**Assignment**
Your answer should consist of every line in the records that holds "para".

**Source data**

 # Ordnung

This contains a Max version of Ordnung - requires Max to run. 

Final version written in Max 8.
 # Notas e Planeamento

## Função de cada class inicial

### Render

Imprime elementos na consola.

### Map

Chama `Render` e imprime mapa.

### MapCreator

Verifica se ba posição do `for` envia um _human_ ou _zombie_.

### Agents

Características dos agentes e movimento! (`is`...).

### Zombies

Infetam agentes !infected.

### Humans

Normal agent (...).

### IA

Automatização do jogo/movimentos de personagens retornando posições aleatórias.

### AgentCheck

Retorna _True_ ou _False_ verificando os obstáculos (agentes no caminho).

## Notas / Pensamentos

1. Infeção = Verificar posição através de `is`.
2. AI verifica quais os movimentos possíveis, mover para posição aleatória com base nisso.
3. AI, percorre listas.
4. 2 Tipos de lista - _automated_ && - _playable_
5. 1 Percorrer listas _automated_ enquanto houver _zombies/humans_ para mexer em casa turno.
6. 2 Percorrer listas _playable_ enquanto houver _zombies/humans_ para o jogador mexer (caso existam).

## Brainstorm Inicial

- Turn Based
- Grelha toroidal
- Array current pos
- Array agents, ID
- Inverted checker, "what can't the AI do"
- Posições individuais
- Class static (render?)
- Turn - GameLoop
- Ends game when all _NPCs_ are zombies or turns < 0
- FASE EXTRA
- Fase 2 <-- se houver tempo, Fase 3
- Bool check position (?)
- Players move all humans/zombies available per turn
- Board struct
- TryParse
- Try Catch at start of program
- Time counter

**Output of the task**
2. AI verifica quais os movimentos possíveis, mover para posição aleatória com base nisso.
5. 1 Percorrer listas _automated_ enquanto houver _zombies/humans_ para mexer em casa turno.
6. 2 Percorrer listas _playable_ enquanto houver _zombies/humans_ para o jogador mexer (caso existam).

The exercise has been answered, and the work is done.